Brumotti sullo spaccio e non solo, l’intervista a ‘Il Corriere della Sera’

Brumotti: “La colpa dello spaccio è degli italiani. Io esaltato? Lo faccio solo per un motivo. Ho un obiettivo”. L’inviato di Striscia la notizia parla dopo l’ennesima aggressione subita in una intervista ai microfoni de ‘Il Corriere della Sera’. Ve ne proponiamo alcuni passaggi.

«Per rigenerarmi sono tornato sul luogo del misfatto con la mia mascella mezza distrutta: è il mio modo per superare il trauma. Poi sono andato a villa Necchi, una delle meraviglie del Fai, a rifarmi gli occhi, per riempirli di cose belle» […] «Sono stato aggredito da un gruppo di spacciatori. Mi hanno colpito al volto in modo violento con il bastone della mia go pro, una botta fortissima. Sono svenuto per qualche secondo, ora ho lividi qua e là».

Prima le hanno lanciato pietre e bottiglie…
«C’erano tanti ragazzi di colore. Ma non sopporto le generalizzazioni. Sono di colore anche i tanti ragazzi che ci hanno portato il cibo a casa con Glovo per soddisfare i nostri vizi. La colpa dello spaccio è degli italiani: sono loro i primi consumatori di droga, spesso padri di famiglia che vanno a comprare cocaina per il loro sballo. E italiano è il business: la ’ndrangheta controlla il 90% del mercato della coca. Quando mi sono venuti addosso non ho visto dei piccoli spacciatori, ho visto la ’ndrangheta».

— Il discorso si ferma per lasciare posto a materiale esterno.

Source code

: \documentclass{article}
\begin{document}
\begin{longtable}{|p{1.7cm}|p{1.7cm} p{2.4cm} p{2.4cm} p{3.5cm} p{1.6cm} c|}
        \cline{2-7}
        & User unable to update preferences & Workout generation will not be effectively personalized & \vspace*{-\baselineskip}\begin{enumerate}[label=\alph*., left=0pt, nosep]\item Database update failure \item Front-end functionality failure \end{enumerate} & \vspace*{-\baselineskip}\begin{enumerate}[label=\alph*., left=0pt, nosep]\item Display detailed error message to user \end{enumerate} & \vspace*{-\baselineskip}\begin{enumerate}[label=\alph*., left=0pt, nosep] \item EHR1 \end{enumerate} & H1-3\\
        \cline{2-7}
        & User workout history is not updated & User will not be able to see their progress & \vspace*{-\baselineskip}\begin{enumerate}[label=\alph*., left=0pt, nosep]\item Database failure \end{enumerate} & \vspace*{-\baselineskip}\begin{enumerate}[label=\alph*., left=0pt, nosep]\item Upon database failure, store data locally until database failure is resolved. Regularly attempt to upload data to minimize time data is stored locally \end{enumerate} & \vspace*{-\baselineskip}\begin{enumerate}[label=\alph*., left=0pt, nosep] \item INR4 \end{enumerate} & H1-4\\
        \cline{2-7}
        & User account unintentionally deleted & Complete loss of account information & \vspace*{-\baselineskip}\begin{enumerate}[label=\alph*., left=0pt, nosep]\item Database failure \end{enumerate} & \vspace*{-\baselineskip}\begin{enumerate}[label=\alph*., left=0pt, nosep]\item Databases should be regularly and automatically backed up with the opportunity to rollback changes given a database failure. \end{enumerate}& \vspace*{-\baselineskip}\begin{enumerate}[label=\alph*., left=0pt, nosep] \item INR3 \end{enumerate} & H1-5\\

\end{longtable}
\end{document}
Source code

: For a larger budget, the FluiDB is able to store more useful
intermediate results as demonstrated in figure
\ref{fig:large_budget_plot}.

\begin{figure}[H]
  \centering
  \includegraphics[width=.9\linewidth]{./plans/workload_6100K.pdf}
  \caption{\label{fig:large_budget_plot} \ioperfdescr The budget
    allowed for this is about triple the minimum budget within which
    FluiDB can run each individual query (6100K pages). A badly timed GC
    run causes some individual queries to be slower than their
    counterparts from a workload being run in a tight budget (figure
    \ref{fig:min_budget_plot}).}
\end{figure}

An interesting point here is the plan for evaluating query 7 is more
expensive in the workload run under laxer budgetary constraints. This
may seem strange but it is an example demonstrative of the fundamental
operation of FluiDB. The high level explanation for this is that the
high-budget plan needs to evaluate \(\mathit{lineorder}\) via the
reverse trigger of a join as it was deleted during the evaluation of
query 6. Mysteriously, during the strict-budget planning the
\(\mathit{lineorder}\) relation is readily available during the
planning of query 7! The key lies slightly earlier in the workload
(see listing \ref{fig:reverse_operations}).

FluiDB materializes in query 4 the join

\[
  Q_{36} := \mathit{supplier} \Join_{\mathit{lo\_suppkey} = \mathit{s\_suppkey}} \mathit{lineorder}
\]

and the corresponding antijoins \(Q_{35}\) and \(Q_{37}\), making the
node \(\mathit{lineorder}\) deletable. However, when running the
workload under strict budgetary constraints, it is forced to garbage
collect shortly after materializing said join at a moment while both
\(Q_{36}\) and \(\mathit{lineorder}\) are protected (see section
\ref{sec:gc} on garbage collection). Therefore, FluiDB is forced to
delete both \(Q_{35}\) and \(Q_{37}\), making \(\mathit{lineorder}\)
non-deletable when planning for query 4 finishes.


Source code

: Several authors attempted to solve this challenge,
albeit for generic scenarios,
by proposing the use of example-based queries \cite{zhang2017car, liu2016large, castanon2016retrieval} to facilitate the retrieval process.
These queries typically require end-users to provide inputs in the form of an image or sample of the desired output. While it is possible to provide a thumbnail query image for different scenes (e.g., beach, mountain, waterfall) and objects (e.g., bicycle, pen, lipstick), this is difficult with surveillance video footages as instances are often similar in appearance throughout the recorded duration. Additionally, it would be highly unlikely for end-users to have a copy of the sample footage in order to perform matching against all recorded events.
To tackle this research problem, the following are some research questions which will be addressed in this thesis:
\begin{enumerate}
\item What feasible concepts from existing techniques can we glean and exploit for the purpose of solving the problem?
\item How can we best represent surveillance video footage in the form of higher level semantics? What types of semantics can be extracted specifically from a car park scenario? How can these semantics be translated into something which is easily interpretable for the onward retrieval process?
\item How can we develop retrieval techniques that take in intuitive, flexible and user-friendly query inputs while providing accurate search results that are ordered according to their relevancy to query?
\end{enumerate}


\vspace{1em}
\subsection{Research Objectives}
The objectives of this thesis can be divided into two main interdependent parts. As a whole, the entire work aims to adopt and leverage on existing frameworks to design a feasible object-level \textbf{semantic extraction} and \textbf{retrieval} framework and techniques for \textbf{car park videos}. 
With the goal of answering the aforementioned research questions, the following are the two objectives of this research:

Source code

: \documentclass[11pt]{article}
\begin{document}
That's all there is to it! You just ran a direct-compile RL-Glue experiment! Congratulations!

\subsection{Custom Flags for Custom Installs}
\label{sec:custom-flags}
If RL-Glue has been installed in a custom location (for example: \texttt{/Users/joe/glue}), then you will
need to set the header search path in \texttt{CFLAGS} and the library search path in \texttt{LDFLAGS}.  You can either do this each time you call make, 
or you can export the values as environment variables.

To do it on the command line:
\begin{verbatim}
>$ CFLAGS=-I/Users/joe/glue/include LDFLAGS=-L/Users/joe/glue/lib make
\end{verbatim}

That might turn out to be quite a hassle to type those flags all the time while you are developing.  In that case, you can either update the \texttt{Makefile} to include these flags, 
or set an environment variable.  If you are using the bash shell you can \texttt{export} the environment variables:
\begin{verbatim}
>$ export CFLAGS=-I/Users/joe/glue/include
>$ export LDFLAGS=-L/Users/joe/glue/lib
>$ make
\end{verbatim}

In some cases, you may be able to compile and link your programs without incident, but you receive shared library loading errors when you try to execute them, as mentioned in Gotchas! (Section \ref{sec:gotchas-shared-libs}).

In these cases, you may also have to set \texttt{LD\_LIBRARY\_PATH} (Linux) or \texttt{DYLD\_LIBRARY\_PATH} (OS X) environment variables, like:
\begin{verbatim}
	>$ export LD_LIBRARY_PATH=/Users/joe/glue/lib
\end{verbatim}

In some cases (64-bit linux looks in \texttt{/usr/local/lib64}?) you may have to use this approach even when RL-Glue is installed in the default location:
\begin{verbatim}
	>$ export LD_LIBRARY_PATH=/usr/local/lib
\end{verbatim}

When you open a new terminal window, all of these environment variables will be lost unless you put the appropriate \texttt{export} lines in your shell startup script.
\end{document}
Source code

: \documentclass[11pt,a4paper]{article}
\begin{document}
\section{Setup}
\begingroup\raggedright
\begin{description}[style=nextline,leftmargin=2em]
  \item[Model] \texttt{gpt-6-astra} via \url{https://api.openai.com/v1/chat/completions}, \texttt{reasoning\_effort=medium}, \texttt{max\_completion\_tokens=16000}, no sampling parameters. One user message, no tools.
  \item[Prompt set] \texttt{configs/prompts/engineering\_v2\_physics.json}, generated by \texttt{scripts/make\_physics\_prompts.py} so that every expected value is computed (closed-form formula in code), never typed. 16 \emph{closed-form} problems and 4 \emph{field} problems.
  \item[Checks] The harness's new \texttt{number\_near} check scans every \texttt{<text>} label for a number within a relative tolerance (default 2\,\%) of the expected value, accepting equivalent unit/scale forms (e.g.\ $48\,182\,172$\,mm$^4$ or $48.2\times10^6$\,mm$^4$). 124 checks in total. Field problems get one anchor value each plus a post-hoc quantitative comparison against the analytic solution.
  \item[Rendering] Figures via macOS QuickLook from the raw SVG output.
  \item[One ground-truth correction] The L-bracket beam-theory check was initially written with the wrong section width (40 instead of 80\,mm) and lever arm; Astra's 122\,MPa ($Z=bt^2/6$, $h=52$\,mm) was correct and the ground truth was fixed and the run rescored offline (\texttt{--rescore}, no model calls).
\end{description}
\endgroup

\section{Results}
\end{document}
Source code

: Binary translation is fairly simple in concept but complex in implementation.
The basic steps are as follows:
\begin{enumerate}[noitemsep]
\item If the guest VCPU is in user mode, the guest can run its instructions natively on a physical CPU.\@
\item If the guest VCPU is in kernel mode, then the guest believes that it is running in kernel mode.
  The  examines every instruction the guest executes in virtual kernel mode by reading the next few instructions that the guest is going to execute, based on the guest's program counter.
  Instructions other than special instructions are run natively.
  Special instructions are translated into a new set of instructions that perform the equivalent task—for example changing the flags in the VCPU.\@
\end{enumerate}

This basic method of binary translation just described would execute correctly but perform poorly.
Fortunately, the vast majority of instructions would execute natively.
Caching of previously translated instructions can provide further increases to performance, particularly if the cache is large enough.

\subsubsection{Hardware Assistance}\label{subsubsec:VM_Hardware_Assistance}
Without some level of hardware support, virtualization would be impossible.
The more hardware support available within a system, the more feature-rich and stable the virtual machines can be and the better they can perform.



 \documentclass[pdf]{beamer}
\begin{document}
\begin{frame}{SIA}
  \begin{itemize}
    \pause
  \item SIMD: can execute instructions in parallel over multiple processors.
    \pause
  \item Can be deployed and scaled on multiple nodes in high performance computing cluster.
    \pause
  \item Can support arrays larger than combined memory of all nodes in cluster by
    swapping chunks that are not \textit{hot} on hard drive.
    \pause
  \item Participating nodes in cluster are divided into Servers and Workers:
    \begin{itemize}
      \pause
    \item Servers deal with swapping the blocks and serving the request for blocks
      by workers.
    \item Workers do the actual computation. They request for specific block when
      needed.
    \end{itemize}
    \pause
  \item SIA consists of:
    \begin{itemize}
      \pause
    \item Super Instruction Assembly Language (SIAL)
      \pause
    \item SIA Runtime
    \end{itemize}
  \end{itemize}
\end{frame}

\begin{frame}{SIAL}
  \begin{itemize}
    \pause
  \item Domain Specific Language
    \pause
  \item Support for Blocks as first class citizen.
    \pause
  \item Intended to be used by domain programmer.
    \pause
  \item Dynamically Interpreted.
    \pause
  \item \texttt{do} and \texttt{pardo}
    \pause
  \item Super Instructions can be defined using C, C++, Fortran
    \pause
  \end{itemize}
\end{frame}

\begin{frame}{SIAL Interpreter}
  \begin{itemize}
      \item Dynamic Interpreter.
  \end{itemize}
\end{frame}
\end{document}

Tanti se lo chiedono: chi glielo fa fare di andare a rischiare sempre la pelle?
«Lo faccio per vocazione, come la fede per i preti. Per questo non mi piace quando strumentalizzano i miei servizi: io mi muovo solo quando mi chiamano i cittadini esasperati da situazioni insopportabili. Io porto la mediaticità: la telecamera — come la penna — fa paura a tutti. Pensi che il paradosso è che mi sento quasi più a rischio quando faccio i servizi contro chi parcheggia ingiustamente nel posto dei disabili. In quei casi, a volte, la reazione della gente è molto più aggressiva di quanto mi aspetti».

La vocazione quando è arrivata?
«Mio papà è un ex carabiniere, mio zio era un generale dei carabinieri. Il senso delle regole ce l’ho nel sangue. Molti pensano sia un esaltato o un incosciente, ma anche se non andassi in onda farei questo lavoro. Non lo faccio per apparire e non lo faccio nemmeno per soldi. Quello che guadagno dal programma lo reinvesto per fare sempre ricerche sul territorio. Mi hanno minacciato di morte in tutti i modi, ma non mi fermo perché se no hanno vinto loro».

Spesso è lei a diventare notizia. Qual è il suo obiettivo?
«Il mio obbiettivo è risvegliare le coscienze, il mio motto è andare a riprendersi il territorio dove comandano le mafie. Le mafie vanno ridicolizzate e Striscia ha trovato la chiave ironica giusta, con questo personaggio che va in bicicletta nei luoghi dello spaccio. Vado a saltellare davanti a loro e li rendo ridicoli».